■ **PROBLEM TO WORK ON**: Please copy each line in the records below that contains the string "just".

■ **DATA EXTRACTS**:
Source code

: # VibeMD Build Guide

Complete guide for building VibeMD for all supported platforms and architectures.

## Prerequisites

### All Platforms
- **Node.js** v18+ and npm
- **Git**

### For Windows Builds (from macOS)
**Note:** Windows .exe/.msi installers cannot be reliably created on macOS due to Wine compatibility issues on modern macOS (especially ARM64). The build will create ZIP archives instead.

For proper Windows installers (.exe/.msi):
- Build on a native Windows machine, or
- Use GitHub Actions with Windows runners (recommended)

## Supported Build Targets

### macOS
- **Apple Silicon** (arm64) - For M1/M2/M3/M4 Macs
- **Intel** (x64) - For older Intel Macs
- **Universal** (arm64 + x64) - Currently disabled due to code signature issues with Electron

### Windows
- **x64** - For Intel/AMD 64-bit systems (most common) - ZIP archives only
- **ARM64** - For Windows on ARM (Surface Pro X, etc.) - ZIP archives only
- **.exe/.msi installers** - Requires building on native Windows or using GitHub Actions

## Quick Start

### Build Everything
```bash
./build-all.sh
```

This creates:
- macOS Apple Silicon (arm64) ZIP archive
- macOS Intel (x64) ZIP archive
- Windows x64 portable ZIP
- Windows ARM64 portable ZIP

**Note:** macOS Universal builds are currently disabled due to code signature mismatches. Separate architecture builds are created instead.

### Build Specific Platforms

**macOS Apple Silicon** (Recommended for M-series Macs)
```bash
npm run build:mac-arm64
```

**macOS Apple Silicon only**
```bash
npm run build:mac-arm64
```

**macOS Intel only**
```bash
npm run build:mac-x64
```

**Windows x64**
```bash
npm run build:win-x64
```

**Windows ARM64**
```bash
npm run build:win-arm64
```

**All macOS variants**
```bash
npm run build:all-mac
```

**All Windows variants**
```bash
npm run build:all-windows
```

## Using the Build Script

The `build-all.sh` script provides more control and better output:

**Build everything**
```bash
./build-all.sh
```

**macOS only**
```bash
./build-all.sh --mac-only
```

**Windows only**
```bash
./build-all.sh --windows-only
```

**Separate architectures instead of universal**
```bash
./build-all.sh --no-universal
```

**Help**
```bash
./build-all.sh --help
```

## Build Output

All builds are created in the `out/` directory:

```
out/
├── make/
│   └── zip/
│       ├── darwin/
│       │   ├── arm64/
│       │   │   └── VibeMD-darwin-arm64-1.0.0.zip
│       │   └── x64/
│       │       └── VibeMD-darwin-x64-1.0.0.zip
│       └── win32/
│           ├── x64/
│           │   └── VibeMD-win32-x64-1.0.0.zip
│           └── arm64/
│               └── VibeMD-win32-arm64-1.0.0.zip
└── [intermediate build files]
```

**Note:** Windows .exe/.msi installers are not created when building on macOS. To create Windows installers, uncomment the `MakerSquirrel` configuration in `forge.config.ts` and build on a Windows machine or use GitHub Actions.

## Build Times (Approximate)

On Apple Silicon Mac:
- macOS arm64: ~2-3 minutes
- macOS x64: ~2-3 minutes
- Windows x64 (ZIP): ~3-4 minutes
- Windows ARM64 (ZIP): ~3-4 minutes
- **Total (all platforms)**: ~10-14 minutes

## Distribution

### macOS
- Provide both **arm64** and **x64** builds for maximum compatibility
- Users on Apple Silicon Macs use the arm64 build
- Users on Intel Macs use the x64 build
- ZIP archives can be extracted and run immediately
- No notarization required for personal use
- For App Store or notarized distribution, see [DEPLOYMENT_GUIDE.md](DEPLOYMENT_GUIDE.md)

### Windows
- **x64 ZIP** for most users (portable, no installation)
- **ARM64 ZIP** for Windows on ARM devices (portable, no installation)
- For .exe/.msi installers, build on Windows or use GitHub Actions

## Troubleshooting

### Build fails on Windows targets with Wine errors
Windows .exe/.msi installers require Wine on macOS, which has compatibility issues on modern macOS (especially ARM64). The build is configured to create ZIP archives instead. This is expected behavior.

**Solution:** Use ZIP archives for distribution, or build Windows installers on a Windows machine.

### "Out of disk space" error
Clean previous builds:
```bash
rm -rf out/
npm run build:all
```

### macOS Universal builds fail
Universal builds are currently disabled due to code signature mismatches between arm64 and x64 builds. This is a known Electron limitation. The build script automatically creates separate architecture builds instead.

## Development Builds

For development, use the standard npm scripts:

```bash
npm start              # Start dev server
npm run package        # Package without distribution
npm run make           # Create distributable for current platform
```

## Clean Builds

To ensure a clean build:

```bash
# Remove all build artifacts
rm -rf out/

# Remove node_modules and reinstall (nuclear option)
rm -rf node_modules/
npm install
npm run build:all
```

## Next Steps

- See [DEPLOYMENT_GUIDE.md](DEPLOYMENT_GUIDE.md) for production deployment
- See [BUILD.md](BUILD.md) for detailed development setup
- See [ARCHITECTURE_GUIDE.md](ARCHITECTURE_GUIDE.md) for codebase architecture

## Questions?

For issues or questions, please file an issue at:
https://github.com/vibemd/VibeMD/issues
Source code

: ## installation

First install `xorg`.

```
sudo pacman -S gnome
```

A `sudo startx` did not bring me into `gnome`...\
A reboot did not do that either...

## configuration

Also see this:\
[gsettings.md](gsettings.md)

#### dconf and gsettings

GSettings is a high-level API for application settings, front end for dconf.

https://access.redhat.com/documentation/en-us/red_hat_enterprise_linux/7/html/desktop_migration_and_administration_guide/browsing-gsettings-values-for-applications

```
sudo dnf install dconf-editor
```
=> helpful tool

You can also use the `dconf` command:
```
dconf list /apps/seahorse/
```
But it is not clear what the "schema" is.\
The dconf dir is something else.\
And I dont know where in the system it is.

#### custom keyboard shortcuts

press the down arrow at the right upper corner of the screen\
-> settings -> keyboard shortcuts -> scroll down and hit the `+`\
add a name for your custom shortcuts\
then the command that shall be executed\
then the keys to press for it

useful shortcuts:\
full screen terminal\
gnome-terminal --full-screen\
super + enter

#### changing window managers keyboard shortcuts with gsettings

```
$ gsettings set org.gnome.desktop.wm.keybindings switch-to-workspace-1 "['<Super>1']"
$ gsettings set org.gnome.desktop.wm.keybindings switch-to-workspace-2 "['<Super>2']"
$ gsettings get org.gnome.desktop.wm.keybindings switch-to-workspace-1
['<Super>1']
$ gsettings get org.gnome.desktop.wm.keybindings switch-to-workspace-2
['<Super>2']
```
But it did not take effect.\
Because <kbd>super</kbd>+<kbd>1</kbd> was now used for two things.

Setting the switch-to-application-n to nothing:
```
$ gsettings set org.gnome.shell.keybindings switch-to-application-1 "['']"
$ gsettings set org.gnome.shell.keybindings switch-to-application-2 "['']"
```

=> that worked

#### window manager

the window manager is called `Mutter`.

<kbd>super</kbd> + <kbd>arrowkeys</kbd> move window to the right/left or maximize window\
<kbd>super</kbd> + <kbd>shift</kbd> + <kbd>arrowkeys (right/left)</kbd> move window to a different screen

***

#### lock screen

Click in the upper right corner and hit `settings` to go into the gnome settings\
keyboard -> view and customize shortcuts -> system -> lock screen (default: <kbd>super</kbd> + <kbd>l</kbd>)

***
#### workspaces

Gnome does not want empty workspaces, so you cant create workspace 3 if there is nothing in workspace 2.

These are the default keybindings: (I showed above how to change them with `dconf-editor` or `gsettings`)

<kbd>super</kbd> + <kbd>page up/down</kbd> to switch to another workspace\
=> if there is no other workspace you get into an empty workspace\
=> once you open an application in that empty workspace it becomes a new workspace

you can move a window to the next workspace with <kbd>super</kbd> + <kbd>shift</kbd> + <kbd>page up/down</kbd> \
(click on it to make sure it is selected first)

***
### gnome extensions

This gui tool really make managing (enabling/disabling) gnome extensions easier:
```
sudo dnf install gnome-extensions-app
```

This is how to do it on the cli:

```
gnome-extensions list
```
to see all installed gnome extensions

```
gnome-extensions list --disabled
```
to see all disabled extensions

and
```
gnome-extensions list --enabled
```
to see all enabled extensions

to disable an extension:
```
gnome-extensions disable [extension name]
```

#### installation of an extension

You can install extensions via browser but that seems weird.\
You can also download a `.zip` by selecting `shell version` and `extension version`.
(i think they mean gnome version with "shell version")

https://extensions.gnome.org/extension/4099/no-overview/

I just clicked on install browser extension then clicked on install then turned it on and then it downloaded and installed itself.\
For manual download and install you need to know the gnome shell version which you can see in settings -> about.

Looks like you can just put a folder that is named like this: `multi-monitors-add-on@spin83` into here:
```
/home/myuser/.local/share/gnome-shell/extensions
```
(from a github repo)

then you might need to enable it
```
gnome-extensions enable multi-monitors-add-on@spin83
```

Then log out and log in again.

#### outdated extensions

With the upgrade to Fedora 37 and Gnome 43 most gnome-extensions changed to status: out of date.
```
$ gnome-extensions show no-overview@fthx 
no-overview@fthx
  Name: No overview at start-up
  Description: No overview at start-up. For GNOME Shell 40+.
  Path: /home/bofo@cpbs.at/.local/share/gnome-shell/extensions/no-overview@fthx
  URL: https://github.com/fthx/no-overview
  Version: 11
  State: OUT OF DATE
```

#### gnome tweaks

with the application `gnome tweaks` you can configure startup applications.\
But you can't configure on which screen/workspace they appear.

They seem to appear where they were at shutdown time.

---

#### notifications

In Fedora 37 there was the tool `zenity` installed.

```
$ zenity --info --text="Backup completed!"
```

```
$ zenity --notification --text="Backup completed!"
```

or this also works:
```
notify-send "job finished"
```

■ **EXPECTED ANSWER**:
I just clicked on install browser extension then clicked on install then turned it on and then it downloaded and installed itself.\
Looks like you can just put a folder that is named like this: `multi-monitors-add-on@spin83` into here:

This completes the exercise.